I also was looking at the wiki example but wasn't able to find a good
description of how all the tables are used, does anything more exist?

On Feb 6, 2016 2:20 PM, "Josh Elser" <[email protected]
<mailto:[email protected]>> wrote:

    You can get *really* fancy if you have lots of ingesters and lots of
    servers, include some attribute in the data you're hashing to
    control how many servers a given client will need to write to for
    some batch of documents. This is probably overkill for most setups
    though.

    Guava provides a decent murmur3 implementation which will be much
    faster than your run-of-the-mill MD5 for generating the hash (which
    you'll mod by the max number of bins).

    William Slacum wrote:

        Often it'll be a hash of the document mod the number of bins you're
        using. The hash should be "good" in the sense that it uniquely
        identifies the document. It can be as simple as some unique
        field in the
        document or just a hash (like murmur) of the whole document.

        On Saturday, February 6, 2016, Jamie Johnson <[email protected]
        <mailto:[email protected]>
        <mailto:[email protected] <mailto:[email protected]>>> wrote:

             Just found this excellent write up that explains a bit.

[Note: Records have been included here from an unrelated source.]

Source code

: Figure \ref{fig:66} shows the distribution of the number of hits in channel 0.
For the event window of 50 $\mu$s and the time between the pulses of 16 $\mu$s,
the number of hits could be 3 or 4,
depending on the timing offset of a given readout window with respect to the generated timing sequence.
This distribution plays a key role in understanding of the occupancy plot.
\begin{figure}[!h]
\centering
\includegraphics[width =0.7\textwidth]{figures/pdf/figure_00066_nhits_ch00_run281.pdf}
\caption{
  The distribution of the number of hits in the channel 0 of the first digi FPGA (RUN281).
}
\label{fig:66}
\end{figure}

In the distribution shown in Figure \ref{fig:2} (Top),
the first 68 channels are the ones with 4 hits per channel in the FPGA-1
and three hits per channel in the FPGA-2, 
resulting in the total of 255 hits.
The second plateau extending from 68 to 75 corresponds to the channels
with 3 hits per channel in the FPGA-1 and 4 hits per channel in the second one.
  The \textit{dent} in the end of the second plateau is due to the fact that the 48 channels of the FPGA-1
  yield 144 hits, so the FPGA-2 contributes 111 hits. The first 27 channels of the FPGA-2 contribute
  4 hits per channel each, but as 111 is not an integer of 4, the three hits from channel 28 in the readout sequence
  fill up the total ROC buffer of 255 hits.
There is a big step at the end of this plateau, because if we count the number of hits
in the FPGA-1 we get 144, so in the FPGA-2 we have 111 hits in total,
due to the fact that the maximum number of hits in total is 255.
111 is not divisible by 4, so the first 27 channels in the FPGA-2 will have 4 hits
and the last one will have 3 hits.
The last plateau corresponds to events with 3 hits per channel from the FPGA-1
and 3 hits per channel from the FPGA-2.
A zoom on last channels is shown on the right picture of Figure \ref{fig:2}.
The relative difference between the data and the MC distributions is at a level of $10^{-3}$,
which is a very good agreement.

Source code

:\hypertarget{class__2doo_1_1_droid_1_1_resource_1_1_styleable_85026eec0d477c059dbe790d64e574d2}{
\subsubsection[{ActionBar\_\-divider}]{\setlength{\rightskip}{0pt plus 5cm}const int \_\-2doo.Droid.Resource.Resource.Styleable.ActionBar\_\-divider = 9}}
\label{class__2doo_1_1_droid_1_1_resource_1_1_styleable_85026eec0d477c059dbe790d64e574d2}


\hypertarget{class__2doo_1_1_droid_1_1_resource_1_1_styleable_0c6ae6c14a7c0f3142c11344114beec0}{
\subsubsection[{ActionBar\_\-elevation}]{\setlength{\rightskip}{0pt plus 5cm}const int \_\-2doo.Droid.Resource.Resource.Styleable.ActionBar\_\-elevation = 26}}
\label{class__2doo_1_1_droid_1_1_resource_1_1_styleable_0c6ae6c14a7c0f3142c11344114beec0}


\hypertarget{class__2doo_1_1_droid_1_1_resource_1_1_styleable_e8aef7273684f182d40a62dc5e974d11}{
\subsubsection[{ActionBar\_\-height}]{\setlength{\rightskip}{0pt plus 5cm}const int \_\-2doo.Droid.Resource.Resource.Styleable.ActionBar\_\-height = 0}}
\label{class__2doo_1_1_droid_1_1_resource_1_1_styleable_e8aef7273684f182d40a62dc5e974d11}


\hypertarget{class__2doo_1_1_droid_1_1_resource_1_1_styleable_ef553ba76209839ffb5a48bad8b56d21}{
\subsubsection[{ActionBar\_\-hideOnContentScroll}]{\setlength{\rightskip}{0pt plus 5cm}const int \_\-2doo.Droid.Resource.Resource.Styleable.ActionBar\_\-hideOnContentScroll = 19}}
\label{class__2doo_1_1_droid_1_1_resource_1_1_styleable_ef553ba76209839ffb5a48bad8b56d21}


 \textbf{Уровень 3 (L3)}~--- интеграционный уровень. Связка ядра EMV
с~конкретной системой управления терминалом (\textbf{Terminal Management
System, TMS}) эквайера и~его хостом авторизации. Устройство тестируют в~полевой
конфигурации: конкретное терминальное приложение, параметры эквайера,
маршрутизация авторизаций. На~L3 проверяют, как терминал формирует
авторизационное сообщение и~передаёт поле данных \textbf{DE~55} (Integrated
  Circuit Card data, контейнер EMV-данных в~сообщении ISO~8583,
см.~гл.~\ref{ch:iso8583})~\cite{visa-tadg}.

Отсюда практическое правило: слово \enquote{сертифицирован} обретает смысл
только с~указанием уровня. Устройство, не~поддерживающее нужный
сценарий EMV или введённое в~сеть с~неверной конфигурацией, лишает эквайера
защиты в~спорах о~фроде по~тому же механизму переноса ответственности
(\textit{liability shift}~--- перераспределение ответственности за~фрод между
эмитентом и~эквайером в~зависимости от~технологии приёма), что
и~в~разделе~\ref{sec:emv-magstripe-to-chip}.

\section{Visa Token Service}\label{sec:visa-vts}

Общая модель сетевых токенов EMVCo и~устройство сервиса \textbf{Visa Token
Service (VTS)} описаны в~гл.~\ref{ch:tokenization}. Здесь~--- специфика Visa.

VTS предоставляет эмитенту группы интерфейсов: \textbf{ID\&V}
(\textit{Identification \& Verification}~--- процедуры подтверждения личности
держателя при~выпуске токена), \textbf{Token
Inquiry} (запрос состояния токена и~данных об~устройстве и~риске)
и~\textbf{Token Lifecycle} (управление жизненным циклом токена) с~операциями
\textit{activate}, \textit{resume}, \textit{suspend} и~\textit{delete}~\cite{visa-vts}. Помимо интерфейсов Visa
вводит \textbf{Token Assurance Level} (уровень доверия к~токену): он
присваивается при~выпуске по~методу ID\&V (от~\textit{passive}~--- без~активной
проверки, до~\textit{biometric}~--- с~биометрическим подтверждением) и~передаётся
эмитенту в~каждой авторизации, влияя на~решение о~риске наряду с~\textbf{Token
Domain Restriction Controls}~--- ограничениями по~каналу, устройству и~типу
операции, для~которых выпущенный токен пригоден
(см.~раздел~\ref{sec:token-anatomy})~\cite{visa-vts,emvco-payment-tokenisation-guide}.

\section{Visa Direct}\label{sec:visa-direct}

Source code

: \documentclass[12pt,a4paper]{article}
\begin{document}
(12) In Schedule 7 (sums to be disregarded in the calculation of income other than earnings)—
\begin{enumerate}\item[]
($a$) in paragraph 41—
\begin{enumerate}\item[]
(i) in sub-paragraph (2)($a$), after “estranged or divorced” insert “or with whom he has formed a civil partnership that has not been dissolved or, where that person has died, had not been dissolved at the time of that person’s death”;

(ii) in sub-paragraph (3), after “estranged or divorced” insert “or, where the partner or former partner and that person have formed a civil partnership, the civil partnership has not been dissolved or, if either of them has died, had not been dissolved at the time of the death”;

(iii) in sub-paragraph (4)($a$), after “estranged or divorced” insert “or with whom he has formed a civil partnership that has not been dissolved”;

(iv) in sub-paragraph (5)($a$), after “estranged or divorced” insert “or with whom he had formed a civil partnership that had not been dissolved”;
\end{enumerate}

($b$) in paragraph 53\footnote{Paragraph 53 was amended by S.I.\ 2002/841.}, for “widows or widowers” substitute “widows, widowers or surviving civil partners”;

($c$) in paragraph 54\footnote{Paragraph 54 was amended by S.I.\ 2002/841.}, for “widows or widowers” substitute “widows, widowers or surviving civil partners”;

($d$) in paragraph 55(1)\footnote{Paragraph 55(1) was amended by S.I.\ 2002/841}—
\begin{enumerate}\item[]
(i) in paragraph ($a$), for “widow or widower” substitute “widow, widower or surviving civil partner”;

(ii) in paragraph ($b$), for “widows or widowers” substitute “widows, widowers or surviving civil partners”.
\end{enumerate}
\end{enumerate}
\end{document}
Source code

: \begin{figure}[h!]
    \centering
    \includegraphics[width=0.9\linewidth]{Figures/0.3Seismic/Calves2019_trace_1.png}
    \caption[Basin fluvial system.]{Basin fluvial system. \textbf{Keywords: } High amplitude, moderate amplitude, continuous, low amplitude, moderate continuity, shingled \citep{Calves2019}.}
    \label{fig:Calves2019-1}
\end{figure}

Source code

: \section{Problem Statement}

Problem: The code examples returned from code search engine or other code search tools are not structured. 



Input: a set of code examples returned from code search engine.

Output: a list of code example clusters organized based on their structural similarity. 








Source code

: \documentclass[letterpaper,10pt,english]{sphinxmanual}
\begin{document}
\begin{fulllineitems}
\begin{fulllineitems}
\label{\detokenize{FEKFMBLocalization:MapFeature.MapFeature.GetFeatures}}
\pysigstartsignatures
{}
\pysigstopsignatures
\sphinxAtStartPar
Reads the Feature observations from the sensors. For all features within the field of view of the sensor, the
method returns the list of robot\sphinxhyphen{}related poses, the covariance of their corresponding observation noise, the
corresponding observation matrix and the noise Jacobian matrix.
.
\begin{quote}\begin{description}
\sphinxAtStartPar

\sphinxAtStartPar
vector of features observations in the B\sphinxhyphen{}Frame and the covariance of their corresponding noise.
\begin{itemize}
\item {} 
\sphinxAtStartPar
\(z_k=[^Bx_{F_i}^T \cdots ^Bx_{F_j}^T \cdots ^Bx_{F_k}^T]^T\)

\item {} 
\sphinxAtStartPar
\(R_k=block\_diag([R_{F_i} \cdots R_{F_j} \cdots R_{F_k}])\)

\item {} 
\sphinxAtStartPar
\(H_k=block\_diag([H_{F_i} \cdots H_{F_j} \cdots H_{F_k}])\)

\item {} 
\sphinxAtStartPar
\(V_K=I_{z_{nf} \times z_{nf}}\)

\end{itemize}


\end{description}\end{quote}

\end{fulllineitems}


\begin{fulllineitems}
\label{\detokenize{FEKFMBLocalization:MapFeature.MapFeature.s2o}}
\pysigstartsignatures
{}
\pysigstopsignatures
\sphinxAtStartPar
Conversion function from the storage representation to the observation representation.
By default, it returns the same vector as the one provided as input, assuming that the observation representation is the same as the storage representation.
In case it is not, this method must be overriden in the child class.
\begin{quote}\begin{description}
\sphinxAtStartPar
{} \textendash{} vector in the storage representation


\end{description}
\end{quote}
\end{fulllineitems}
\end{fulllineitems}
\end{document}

        https://www.slideshare.net/mobile/acordova00/text-indexing-in-accumulo

             On Feb 6, 2016 8:52 AM, "Jamie Johnson" <[email protected]
        <mailto:[email protected]>
        <javascript:_e(%7B%7D,'cvml','[email protected]
        <mailto:[email protected]>');>> wrote:

                 Reading the examples for table design I've come across a
                 question associated with the document partitioned index,
                 specifically what is typically chosen as the BinId or
        maybe more
                 appropriately what factors should influence what is
        chosen as
                 the BinId and what impact do they have?